### Exercise details
Where the records below show a line containing "Vẽ biểu đồ _hàm biến dạng_", start copying; end with the line containing "trong thuật toán k-Means.", and copy it too.
++++++++++++++++++++
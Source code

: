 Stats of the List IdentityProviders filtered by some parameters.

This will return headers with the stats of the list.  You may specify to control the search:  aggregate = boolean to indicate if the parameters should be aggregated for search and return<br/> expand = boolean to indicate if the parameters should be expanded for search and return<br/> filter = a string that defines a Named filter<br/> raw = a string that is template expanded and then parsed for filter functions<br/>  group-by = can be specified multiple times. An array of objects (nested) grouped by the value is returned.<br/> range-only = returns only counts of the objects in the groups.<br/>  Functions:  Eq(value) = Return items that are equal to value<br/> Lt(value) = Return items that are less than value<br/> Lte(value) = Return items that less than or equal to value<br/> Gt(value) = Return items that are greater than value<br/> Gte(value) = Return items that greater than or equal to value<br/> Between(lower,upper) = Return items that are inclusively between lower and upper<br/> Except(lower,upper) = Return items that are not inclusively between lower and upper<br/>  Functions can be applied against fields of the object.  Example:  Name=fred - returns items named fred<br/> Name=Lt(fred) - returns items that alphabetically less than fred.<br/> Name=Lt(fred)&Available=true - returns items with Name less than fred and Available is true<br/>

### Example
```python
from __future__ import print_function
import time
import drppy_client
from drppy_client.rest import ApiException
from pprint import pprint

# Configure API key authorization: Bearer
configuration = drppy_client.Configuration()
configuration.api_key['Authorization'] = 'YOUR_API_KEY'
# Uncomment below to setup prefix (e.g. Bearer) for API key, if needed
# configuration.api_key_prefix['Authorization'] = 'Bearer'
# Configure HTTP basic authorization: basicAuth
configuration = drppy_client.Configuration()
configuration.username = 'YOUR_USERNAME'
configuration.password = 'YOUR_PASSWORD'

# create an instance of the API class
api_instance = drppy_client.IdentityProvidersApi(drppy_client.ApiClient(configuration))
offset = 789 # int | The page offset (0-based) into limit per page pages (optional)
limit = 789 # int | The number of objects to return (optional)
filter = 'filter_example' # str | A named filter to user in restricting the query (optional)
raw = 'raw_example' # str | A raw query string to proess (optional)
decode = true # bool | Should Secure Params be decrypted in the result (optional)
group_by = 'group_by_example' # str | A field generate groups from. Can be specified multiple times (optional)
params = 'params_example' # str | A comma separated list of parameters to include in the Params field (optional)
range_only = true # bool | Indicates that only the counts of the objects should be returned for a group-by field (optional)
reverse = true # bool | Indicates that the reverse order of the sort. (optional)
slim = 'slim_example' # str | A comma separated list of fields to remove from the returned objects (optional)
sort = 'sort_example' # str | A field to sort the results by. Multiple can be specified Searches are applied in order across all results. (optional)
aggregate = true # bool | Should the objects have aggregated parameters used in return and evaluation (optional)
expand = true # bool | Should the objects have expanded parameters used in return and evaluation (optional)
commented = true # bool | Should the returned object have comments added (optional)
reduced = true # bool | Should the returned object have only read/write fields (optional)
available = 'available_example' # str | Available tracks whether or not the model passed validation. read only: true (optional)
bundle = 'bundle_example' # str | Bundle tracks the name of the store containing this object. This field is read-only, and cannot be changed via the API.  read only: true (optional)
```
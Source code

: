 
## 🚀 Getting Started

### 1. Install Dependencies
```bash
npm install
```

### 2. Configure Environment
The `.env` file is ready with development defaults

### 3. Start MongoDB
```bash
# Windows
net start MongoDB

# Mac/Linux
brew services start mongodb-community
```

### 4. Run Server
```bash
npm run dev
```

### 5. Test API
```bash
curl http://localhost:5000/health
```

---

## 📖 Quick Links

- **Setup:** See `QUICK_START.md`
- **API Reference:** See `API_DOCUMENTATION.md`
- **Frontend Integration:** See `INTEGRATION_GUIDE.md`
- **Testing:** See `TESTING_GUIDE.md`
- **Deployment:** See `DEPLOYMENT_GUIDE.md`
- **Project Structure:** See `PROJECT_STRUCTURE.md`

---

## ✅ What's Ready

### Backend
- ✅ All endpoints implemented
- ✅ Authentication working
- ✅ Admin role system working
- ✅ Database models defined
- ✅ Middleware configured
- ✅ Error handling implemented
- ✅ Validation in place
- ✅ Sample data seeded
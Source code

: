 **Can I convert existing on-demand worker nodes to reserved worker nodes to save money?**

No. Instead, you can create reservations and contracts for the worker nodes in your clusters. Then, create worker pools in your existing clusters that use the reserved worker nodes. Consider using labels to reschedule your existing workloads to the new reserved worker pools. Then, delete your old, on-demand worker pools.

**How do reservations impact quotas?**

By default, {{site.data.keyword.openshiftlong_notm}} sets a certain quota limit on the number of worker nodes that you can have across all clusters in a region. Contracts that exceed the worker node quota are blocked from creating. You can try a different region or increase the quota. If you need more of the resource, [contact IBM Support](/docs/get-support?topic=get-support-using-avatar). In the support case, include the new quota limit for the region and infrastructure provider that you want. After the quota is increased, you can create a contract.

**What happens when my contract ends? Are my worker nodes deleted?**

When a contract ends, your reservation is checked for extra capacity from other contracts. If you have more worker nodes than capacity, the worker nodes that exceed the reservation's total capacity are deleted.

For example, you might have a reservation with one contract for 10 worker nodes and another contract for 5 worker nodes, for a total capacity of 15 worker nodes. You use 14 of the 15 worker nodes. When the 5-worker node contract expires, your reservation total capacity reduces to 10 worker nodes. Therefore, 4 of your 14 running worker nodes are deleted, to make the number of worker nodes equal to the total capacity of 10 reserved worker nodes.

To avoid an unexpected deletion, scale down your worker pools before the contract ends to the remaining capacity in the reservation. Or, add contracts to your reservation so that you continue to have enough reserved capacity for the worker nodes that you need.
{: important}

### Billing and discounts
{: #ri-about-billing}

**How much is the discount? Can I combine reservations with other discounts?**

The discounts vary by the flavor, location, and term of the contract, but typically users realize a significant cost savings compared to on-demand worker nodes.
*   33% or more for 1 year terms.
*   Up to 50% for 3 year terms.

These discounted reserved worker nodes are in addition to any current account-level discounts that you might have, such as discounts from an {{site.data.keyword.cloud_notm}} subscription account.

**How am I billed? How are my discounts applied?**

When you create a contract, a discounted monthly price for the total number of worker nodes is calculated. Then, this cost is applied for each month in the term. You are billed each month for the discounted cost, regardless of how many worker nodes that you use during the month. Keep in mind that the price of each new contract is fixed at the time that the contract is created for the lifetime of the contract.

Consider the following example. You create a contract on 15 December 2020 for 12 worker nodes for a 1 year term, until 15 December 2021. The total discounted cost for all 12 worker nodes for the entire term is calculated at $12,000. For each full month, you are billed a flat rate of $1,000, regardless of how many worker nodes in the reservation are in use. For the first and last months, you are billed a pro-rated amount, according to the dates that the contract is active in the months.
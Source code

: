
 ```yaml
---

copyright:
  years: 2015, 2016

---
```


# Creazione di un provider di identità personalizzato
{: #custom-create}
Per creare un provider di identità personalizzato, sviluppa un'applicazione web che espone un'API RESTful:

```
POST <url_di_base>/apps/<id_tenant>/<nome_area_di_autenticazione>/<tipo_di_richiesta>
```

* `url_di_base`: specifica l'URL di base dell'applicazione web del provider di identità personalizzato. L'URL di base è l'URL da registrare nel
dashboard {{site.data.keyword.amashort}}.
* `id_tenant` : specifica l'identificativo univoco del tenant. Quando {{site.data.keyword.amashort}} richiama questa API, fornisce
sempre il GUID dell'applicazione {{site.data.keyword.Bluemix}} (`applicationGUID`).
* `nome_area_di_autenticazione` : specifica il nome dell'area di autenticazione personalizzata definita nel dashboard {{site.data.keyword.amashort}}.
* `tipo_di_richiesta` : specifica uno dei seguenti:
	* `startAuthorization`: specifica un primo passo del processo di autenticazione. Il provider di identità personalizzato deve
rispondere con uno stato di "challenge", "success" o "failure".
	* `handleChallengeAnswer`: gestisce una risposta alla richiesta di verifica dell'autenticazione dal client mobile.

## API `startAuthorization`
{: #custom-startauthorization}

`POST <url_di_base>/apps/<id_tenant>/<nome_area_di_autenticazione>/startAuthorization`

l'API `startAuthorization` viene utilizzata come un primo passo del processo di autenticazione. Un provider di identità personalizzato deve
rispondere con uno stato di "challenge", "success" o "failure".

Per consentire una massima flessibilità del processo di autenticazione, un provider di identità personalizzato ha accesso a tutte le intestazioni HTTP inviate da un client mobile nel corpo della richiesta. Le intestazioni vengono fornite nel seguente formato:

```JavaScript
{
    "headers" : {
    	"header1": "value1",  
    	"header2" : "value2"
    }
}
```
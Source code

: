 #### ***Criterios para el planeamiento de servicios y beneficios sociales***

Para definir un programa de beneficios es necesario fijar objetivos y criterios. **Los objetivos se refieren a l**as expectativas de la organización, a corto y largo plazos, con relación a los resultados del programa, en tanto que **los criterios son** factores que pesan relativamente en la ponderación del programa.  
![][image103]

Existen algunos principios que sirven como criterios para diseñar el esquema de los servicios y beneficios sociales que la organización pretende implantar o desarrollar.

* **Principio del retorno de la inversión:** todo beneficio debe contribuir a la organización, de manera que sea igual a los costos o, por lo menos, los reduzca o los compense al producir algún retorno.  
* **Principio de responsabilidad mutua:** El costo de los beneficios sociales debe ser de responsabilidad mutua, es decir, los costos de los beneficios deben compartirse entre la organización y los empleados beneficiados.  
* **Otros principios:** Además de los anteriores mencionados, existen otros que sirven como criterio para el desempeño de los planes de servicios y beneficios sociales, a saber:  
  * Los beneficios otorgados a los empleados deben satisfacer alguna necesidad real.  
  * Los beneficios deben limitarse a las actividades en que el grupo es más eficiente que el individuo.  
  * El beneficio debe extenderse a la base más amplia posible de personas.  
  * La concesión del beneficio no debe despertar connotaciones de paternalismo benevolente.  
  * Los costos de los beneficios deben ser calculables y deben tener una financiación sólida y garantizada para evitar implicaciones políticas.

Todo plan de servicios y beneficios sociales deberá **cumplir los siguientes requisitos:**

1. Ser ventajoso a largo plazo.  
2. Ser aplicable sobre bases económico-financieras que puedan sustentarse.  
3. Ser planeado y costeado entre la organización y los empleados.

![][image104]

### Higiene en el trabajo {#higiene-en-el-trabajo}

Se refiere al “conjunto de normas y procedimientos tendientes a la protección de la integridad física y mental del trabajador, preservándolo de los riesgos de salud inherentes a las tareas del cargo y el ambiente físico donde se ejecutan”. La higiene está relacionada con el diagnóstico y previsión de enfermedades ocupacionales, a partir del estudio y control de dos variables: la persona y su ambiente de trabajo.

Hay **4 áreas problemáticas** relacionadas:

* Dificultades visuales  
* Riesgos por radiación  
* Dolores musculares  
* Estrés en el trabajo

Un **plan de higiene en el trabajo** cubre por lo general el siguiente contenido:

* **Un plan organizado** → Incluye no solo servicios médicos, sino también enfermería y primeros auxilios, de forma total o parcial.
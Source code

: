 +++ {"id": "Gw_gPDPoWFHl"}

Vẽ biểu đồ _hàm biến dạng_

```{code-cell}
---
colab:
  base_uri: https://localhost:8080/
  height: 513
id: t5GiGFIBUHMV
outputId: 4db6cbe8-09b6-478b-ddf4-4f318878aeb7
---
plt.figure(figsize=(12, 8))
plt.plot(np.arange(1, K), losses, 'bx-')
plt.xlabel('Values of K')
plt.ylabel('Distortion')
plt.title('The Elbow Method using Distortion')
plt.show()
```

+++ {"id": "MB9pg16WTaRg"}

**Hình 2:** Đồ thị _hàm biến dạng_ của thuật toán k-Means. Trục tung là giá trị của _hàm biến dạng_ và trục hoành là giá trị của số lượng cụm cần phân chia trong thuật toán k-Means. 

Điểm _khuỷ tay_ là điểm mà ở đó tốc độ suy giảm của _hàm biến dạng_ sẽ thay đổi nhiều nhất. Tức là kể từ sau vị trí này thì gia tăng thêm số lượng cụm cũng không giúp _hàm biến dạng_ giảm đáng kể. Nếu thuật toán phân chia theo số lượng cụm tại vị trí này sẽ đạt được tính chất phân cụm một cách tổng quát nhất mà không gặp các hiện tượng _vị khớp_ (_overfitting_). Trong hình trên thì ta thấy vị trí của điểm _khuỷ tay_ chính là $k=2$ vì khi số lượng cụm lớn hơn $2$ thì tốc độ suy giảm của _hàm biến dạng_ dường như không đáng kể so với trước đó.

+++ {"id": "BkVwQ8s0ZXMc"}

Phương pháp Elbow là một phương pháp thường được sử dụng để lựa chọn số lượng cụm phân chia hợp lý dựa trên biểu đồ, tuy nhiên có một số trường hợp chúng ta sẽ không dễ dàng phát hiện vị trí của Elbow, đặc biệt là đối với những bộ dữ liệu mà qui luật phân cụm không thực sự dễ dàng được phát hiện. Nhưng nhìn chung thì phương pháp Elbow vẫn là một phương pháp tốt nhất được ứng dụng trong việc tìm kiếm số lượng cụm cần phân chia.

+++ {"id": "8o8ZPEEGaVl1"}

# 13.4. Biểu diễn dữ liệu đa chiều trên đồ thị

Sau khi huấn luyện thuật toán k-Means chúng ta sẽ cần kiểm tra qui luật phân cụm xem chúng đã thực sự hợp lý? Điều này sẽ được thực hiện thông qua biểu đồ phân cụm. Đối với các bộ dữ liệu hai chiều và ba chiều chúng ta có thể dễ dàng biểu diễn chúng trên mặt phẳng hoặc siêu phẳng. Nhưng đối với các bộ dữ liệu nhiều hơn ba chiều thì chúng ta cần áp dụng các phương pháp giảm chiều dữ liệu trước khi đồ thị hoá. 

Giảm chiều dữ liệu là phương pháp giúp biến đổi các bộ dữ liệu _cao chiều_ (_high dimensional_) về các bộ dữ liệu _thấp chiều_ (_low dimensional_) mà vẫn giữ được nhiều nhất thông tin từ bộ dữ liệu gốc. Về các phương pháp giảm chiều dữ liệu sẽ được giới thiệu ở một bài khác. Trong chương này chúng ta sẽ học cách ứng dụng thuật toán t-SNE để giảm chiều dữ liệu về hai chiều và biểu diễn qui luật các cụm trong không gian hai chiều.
++++++++++++++++++++
### Output for this exercise
Vẽ biểu đồ _hàm biến dạng_

```{code-cell}
---
colab:
  base_uri: https://localhost:8080/
  height: 513
id: t5GiGFIBUHMV
outputId: 4db6cbe8-09b6-478b-ddf4-4f318878aeb7
---
plt.figure(figsize=(12, 8))
plt.plot(np.arange(1, K), losses, 'bx-')
plt.xlabel('Values of K')
plt.ylabel('Distortion')
plt.title('The Elbow Method using Distortion')
plt.show()
```

+++ {"id": "MB9pg16WTaRg"}

**Hình 2:** Đồ thị _hàm biến dạng_ của thuật toán k-Means. Trục tung là giá trị của _hàm biến dạng_ và trục hoành là giá trị của số lượng cụm cần phân chia trong thuật toán k-Means. 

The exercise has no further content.